Gowrie Park is a residential area of Dundee, Scotland, United Kingdom. Sandwiched between Menzieshill and Dundee Technology Park, it is located in the western edge of the city. The Gowrie Park suburb was developed by local builders Bett Brothers in the 1970 and 80s and all homes are all privately owned. The streets all have names from places in the western Highlands of Scotland.

 Applecross Gardens
 Arisaig Gardens
 Canisp Crescent
 Dornie Place
 Durness Terrace
 Greenstone Place
 Greenstone Terrace
 Ledmore Terrace
 Lochinver Crescent
 Mallaig Avenue
 Peterburn Terrace
 Rosehall Gardens
 Strathaird Place
 Ullapool Crescent

Intersecting through the area is a small grass park, known locally as the Green Belt. Circumventing Gowrie Park is a cycle path, where the railway line to Lochee ran. At the South Road/Mallaig Avenue roundabout, some of the old Liff Station buildings (which closed around 1967) stand. The path of the railway can clearly be seen from above on Google Earth running directly behind Applecross Gardens and Peterburn Terrace. The cycle path (former rail line) is part of the Dundee green route which provides access to the Technology Park, Ninewells Hospital, the Kingsway dual carriageway to the west and Charleston, a sports centre and shops to the east.

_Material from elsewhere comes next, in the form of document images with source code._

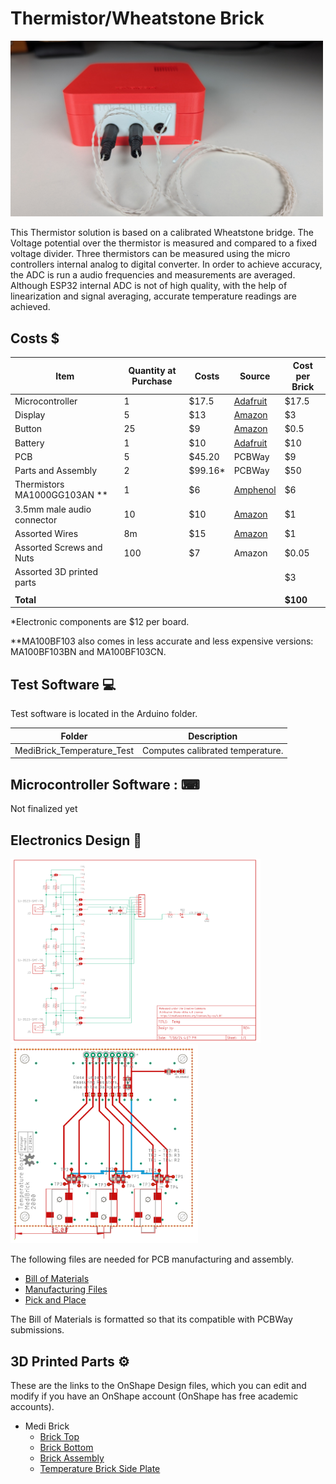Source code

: # Thermistor/Wheatstone Brick

<a href="../assets/pictures/Temp_Front_Closed_with_Plugins.jpg" target="_blank" >
  <img src="../assets/pictures/Temp_Front_Closed_with_Plugins.jpg" style="width: 500px;">
</a>

This Thermistor solution is based on a calibrated Wheatstone bridge. The Voltage potential over the thermistor is measured  and compared to a fixed voltage divider. Three thermistors can be measured using the micro controllers internal analog to digital converter. In order to achieve accuracy, the ADC is run a audio frequencies and measurements are averaged. Although ESP32 internal ADC is not of high quality, with the help of linearization and signal averaging, accurate temperature readings are achieved. 


## Costs &#36;

| Item        | Quantity at Purchase | Costs  | Source            | Cost per Brick
|---                          | ---  | ---    | ---               | ---
| Microcontroller             |  1   | $17.5  | [Adafruit](https://www.adafruit.com/product/5477)          | $17.5
| Display                     |  5   | $13    | [Amazon](https://a.co/d/1QH0Ab9)            | $3
| Button                      | 25   | $9     | [Amazon](https://a.co/d/8KAuTwC) | $0.5 
| Battery                     |  1   | $10     | [Adafruit](https://www.adafruit.com/product/258)        | $10
| PCB                         |  5   | $45.20  | PCBWay            | $9
| Parts and Assembly          |  2   | $99.16* | PCBWay            | $50
| Thermistors MA1000GG103AN **|  1   | $6      | [Amphenol](https://www.mouser.com/ProductDetail/Amphenol-Advanced-Sensors/MA100BF103AN?qs=wrT8kFYR7791l5TjYdzP%252BA%3D%3D) | $6
| 3.5mm male audio connector  | 10   | $10    | [Amazon](https://a.co/d/bbEIi9s) | $1
| Assorted Wires              |8m    | $15    | [Amazon](https://a.co/d/58djefc) | $1
| Assorted Screws and Nuts    |100   |  $7    | Amazon            | $0.05
| Assorted 3D printed parts   |      |        |  | $3
|                             |      |        |                   |
| **Total**                   |      |        |                   | **$100**

*Electronic components are $12 per board. 

**MA100BF103 also comes in less accurate and less expensive versions: MA100BF103BN and  MA100BF103CN.

## Test Software &#128187;
Test software is located in the Arduino folder.

| Folder | Description | 
|--- |---|
|MediBrick_Temperature_Test | Computes calibrated temperature. |

## Microcontroller Software : &#9000;
Not finalized yet

## Electronics Design &#128268;

<a href="Temp_schematic.pdf" target="_blank">
  <img src="Temp_schematic.png" style="width: 400px;">
</a>
<a href="Temp_board.pdf" target="_blank">
  <img src="Temp_board.png" style="width: 300px;">
</a>

The following files are needed for PCB manufacturing and assembly.

- [Bill of Materials](Temp_BOM.xlsx)
- [Manufacturing Files](Temp_2024-07-16.zip)
- [Pick and Place](Temp_PnP.xlsx)

The Bill of Materials is formatted so that its compatible with PCBWay submissions.

## 3D Printed Parts &#9881;
These are the links to the OnShape Design files, which you can edit and modify if you have an OnShape account (OnShape has free academic accounts).

- Medi Brick
  - [Brick Top](https://cad.onshape.com/documents/be6b7e5f847d89f3ec5eb9d5/w/761fee9865ca7ef709028476/e/ff897b4f359cec83b782ff14)
  - [Brick Bottom](https://cad.onshape.com/documents/92ad78475e8f0b17ff5e260b/w/88a02abbcb12cdbd4d9de3ad/e/fb79ca58ad2b6a0298e9d1b6)
  - [Brick Assembly](https://cad.onshape.com/documents/11cbfe9c3c739b6e8ecbf3d7/w/989b564ecd7f6d069e643ac0/e/85542f706be8cc7554218e8d)
  - [Temperature Brick Side Plate](https://cad.onshape.com/documents/dac7e67c5b0270015712d245/w/d60526c34fb0e9aab2c02a4b/e/a363f2f519f137cd253c6eda?renderMode=0&uiState=6712d9ca15dc976491f436f6)

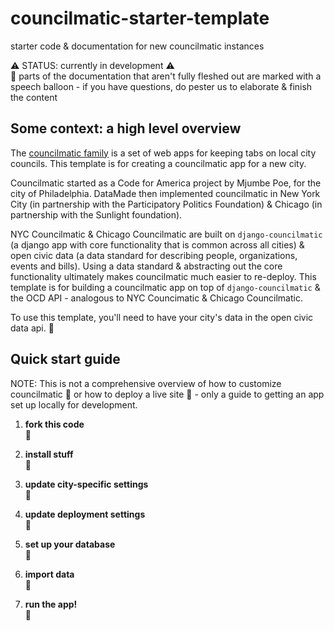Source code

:# councilmatic-starter-template
starter code &amp; documentation for new councilmatic instances

:warning: STATUS: currently in development :warning:  
:speech_balloon: parts of the documentation that aren't fully fleshed out are marked with a speech balloon - if you have questions, do pester us to elaborate & finish the content

## Some context: a high level overview

The [councilmatic family](https://www.councilmatic.org/) is a set of web apps for keeping tabs on local city councils. This template is for creating a councilmatic app for a new city.

Councilmatic started as a Code for America project by Mjumbe Poe, for the city of Philadelphia. DataMade then implemented councilmatic in New York City (in partnership with the Participatory Politics Foundation) & Chicago (in partnership with the Sunlight foundation).

NYC Councilmatic & Chicago Councilmatic are built on `django-councilmatic` (a django app with core functionality that is common across all cities) & open civic data (a data standard for describing people, organizations, events and bills). Using a data standard & abstracting out the core functionality ultimately makes councilmatic much easier to re-deploy. This template is for building a councilmatic app on top of `django-councilmatic` & the OCD API - analogous to NYC Councimatic & Chicago Councilmatic.

To use this template, you'll need to have your city's data in the open civic data api. :speech_balloon:

## Quick start guide

NOTE: This is not a comprehensive overview of how to customize councilmatic :speech_balloon: or how to deploy a live site :speech_balloon: - only a guide to getting an app set up locally for development.

1. **fork this code**  
  :speech_balloon:

2. **install stuff**  
  :speech_balloon:  

3. **update city-specific settings**  
  :speech_balloon:  

4. **update deployment settings**  
  :speech_balloon:  

5. **set up your database**  
  :speech_balloon:

6. **import data**  
  :speech_balloon:

7. **run the app!**  
  :speech_balloon:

The majority of the children who live in Gowrie Park attend Tayview Primary School then go on to Harris Academy. The area is within walking distance of local shops and Ninewells Hospital. There are also regular bus routes through the area.

The area is included in the Lochee council ward, yet is several miles from Lochee. The Councillors are Alan Ross, Roisin Smith, (Scottish National Party), Charlie Malone, and Michael Marra, (Labour).